» **What is expected**: Can you quote, word for word, every line from the first line of the records below through the line containing "아니 개좋은 라이브러리 개많네", and nothing else?

» **Material supplied**:
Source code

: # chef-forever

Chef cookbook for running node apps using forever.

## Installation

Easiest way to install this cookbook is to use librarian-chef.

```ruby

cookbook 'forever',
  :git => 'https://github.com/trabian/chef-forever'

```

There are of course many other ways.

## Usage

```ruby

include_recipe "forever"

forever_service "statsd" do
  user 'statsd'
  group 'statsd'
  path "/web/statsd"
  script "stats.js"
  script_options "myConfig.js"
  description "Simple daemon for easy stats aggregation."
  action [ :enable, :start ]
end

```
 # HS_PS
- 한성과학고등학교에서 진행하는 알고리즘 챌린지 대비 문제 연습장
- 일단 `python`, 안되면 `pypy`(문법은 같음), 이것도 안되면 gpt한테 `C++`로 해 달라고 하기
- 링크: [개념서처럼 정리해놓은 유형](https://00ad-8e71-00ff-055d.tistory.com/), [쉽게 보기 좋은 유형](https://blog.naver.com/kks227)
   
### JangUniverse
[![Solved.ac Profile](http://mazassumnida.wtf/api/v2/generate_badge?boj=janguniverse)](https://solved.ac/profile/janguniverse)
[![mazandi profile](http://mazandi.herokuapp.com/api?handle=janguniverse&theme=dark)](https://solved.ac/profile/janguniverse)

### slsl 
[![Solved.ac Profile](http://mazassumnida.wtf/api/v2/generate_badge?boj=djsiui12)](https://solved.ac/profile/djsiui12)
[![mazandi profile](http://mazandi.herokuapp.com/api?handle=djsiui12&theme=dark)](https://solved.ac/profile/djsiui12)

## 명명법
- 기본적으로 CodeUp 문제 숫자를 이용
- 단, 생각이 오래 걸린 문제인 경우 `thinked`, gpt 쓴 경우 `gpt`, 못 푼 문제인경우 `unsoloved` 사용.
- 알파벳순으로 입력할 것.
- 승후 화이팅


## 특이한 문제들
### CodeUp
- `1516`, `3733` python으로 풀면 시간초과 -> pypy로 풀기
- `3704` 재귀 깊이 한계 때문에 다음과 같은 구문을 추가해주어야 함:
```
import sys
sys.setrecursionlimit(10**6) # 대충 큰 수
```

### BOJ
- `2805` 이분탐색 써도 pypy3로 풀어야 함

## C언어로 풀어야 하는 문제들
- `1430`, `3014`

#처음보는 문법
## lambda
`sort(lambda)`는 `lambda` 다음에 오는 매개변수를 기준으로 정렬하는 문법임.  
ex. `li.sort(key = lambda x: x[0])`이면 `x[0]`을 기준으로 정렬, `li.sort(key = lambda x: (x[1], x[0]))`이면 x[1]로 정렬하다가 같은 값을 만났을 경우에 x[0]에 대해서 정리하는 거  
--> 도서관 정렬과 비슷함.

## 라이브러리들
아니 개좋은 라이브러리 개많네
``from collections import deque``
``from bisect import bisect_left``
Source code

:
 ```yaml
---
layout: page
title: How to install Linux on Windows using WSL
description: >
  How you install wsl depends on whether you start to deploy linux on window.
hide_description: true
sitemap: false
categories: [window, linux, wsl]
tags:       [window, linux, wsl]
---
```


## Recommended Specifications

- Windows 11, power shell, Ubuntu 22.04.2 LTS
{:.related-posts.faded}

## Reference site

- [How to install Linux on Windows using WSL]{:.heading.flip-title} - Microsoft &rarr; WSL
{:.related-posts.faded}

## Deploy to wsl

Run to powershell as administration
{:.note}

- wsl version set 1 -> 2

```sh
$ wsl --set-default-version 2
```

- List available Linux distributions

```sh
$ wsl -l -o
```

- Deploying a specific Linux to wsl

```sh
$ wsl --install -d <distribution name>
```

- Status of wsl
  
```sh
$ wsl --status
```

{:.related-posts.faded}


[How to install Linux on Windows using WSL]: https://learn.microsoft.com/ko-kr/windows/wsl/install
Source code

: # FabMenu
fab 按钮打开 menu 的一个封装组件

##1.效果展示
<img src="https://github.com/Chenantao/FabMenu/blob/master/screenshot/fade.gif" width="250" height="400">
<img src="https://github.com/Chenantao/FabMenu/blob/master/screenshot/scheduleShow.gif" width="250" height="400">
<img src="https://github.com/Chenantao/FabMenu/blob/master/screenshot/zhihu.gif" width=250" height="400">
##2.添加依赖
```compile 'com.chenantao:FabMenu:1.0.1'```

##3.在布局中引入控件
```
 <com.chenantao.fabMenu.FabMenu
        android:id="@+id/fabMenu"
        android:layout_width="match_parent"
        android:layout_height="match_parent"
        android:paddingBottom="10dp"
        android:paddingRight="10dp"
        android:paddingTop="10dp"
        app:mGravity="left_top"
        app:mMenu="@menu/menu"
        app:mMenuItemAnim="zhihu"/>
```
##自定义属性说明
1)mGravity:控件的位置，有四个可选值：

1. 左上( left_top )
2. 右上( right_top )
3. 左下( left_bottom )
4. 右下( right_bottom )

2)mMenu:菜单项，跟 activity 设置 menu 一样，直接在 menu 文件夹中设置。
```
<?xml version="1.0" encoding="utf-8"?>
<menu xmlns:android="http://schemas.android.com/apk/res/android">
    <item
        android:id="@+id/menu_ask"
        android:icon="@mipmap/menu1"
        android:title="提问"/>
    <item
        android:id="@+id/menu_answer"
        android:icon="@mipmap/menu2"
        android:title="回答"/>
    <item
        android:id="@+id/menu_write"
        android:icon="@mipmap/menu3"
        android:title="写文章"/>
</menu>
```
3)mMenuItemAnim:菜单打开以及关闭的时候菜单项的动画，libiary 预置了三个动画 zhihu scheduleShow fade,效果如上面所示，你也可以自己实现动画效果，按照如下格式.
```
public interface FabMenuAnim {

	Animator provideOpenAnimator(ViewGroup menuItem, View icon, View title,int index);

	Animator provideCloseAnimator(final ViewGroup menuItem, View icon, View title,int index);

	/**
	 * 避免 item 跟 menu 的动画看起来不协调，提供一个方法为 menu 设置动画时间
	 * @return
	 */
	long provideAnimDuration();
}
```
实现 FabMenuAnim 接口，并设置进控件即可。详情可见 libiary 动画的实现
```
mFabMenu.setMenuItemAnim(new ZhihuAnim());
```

» **Your solution**:
Source code

: # chef-forever

Chef cookbook for running node apps using forever.

## Installation

Easiest way to install this cookbook is to use librarian-chef.

```ruby

cookbook 'forever',
  :git => 'https://github.com/trabian/chef-forever'

```

There are of course many other ways.

## Usage

```ruby

include_recipe "forever"

forever_service "statsd" do
  user 'statsd'
  group 'statsd'
  path "/web/statsd"
  script "stats.js"
  script_options "myConfig.js"
  description "Simple daemon for easy stats aggregation."
  action [ :enable, :start ]
end

```
 # HS_PS
- 한성과학고등학교에서 진행하는 알고리즘 챌린지 대비 문제 연습장
- 일단 `python`, 안되면 `pypy`(문법은 같음), 이것도 안되면 gpt한테 `C++`로 해 달라고 하기
- 링크: [개념서처럼 정리해놓은 유형](https://00ad-8e71-00ff-055d.tistory.com/), [쉽게 보기 좋은 유형](https://blog.naver.com/kks227)
   
### JangUniverse
[![Solved.ac Profile](http://mazassumnida.wtf/api/v2/generate_badge?boj=janguniverse)](https://solved.ac/profile/janguniverse)
[![mazandi profile](http://mazandi.herokuapp.com/api?handle=janguniverse&theme=dark)](https://solved.ac/profile/janguniverse)

### slsl 
[![Solved.ac Profile](http://mazassumnida.wtf/api/v2/generate_badge?boj=djsiui12)](https://solved.ac/profile/djsiui12)
[![mazandi profile](http://mazandi.herokuapp.com/api?handle=djsiui12&theme=dark)](https://solved.ac/profile/djsiui12)

## 명명법
- 기본적으로 CodeUp 문제 숫자를 이용
- 단, 생각이 오래 걸린 문제인 경우 `thinked`, gpt 쓴 경우 `gpt`, 못 푼 문제인경우 `unsoloved` 사용.
- 알파벳순으로 입력할 것.
- 승후 화이팅


## 특이한 문제들
### CodeUp
- `1516`, `3733` python으로 풀면 시간초과 -> pypy로 풀기
- `3704` 재귀 깊이 한계 때문에 다음과 같은 구문을 추가해주어야 함:
```
import sys
sys.setrecursionlimit(10**6) # 대충 큰 수
```

### BOJ
- `2805` 이분탐색 써도 pypy3로 풀어야 함

## C언어로 풀어야 하는 문제들
- `1430`, `3014`

#처음보는 문법
## lambda
`sort(lambda)`는 `lambda` 다음에 오는 매개변수를 기준으로 정렬하는 문법임.  
ex. `li.sort(key = lambda x: x[0])`이면 `x[0]`을 기준으로 정렬, `li.sort(key = lambda x: (x[1], x[0]))`이면 x[1]로 정렬하다가 같은 값을 만났을 경우에 x[0]에 대해서 정리하는 거  
--> 도서관 정렬과 비슷함.

## 라이브러리들
아니 개좋은 라이브러리 개많네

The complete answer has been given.